Congenital Heart Defects


Congenital cardiac defects occurrences are not uncommon. Immediate or pending complications will depend on the type and degree of the defect. The patient may have mild signs of distress that require no direct intervention. In more severe defects, the patient may have life-threatening forms of distress and require immediate intervention. In this lesson, we will discuss types of cardiac abnormalities, clinical presentations, and treatment strategies for congenital cardiac defects. Congenital cardiac defects are categorized as cyanotic and non-cyanotic.

Cyanotic Heart Diseases

Transposition of the Great Vessels

This congenital defect connects the two main arteries to the wrong heart chambers. More specifically, the aorta is connected to the right ventricle, and the pulmonary artery is connected to the left ventricle. Most infants with this condition are also born with other cardiac defects like an atrial septal defect (ASD) or ventricular septal defect (VSD). These defects allow for the mixing of oxygenated and non-oxygenated blood which would enable low levels oxygen throughout the body. Transposition of the Great Vessels requires surgery within the first week of life. 


Tetralogy of Fallot

Tetralogy of Fallot describes four types of heart lesions present at birth. This defect is a combination of a ventricular septal defect (VSD), an overriding aorta, hypertrophy of the right ventricle, and obstruction to flow through the pulmonary artery. In the heart with Tetralogy of Fallot, blood bypasses the lungs, where it would typically pick up oxygen-rich blood and send it on to the body. An ultrasound is used to diagnose this disorder. Surgical repair includes the closure of the VSD and relief of the pulmonary outflow obstruction.


Tricuspid Atresia

The tricuspid valve is a three-leaf valve that lies between the right atrium and right ventricle; it is designed to keep blood moving in the right direction. In an infant with tricuspid atresia, the valve is either missing or broken. Because of this, blood flow is prevented from flowing from the right atrium to the right ventricle, through the pulmonary trunk, and into the lungs. Infants with tricuspid atresia will present blue at birth, indicating low oxygen blood levels. This condition is dangerous, and the infant will need mechanical ventilation until the heart is surgically repaired within the first few weeks of life. 

Tricuspid Atresia.jpg


Non-Cyanotic Heart Diseases

Patent Ductus Arteriosus (PDA)

This defect is characterized by the ductus shunt failing to close shortly after birth. The ductus arteriosus is one of three fetal heart shunts that allow blood to bypass the lungs while in utero. This shunt connects the aorta to the pulmonary artery which allows oxygen-rich blood to pass from the mother to the fetus. This shunt typically closes within a few hours after birth, failure to close will result in respiratory distress and hypoxemia. Treatment involves intravenous drugs such as indomethacin or ibuprofen within the first 10-14 days of life. Catheter closure and surgical ligation are also other options.  
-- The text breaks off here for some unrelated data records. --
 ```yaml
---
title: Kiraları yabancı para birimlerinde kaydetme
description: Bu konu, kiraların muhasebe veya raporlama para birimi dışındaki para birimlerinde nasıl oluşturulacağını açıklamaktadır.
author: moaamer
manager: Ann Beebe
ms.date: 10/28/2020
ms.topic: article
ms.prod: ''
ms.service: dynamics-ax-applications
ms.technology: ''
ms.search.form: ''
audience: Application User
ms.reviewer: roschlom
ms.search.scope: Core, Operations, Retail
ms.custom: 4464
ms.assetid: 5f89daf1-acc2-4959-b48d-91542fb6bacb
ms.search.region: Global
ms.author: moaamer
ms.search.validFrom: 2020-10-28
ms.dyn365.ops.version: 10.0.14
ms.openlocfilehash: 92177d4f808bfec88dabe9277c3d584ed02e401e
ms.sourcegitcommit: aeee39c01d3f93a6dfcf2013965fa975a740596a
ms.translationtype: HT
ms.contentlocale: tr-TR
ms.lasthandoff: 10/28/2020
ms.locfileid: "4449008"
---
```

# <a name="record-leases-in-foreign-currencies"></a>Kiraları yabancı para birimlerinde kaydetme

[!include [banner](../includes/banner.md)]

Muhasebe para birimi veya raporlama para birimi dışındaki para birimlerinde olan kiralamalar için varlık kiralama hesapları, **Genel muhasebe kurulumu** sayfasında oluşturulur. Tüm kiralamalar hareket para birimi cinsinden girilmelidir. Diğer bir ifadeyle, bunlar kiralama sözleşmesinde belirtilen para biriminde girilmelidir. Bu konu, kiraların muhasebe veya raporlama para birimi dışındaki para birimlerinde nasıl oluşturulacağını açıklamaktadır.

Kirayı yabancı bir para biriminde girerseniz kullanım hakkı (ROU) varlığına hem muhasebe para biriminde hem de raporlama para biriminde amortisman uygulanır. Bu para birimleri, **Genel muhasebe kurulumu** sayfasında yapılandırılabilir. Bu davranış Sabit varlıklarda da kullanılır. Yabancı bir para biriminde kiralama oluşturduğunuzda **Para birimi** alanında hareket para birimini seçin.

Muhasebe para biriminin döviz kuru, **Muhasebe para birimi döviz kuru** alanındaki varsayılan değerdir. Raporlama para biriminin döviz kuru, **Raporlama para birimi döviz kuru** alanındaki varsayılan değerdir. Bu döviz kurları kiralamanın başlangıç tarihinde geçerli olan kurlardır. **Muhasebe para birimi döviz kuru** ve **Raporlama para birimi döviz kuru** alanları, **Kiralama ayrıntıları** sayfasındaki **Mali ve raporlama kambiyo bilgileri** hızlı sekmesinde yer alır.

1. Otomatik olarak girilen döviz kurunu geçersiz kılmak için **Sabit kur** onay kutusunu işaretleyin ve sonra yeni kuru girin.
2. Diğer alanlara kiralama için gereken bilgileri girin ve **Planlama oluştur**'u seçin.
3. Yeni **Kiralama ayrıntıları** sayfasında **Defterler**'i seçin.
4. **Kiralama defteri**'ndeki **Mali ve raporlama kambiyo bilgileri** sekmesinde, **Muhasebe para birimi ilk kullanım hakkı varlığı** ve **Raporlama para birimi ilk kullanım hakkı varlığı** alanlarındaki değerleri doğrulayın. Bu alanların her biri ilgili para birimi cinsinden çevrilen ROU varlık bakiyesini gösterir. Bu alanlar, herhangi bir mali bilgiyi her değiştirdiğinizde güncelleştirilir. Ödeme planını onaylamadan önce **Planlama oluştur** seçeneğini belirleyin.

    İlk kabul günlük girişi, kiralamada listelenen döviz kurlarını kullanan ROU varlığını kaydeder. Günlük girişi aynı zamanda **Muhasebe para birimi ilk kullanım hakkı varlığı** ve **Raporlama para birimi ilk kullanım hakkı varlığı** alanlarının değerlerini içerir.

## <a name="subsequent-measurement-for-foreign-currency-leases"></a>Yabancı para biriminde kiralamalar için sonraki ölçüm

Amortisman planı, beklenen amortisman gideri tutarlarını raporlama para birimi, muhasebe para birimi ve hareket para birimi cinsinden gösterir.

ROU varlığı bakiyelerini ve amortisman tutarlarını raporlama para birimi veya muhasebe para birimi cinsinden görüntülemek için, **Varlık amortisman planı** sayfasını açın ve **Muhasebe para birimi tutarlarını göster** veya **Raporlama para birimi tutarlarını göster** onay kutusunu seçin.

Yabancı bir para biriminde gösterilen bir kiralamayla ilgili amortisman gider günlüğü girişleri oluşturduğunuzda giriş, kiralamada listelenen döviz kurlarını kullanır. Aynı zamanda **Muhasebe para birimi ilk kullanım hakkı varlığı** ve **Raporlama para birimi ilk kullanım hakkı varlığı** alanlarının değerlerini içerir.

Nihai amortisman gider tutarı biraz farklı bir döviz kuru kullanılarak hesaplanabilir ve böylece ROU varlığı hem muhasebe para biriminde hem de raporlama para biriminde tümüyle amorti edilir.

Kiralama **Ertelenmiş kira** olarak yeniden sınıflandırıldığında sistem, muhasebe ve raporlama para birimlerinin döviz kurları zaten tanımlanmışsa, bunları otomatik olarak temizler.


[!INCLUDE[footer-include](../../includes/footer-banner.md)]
Atrial Septal Defect (ASD)

This heart condition is characterized as a hole somewhere between the right and left atria that usually closes naturally during childhood. The majority of ASD’s are symptomless and go undetected as they cause no problems in infancy. Moderate to significant septal defects can cause large left-to-right shunts in children, which can promote congestive heart failure. In this case, it will eventually require surgery to be corrected. 

Ventricular Septal Defect (VSD)

This condition is characterized by one or more holes in the wall between the right and left ventricles. It is seen more often than other congenital heart defects. Small ventricular septal defects can self-close and are asymptomatic. Large ventricular septal defects allow excessive amounts blood into the lungs, which leads to congestive heart failure, therefore must be surgically repaired. Babies with large VSD may require extra nutrition or tube feeding to help them grow, because of their inability to thrive.  

Finally, so what makes this information relevant to you as a respiratory therapist? Because heart defects contribute to respiratory distress, patients will require some form of respiratory care. The care you will administer will range from oxygen therapy to mechanical ventilation and post-surgery care. If you decide that home respiratory care or working in a neonatal or pediatric hospital will be your career path,this information will be most valuable to you. However, as a respiratory therapist working in any medical facility, you must have a basic understanding of neonatal and pediatric cardiopulmonary disorders. Being able to make clinical connections and recommend appropriate therapy quickly will be vital to your patient’s treatment and management of potential life threating complications.  


For this assignment, choose two cardiac defects from the list above and discuss treatment options that are available. Based on your readings of the topic, what methods are the most and least effective in the management and treatment of the disorder? 

Provide your answer in 500 words or more. You must submit the assignment in IWG format including two peer-reviewed references with 2 citations.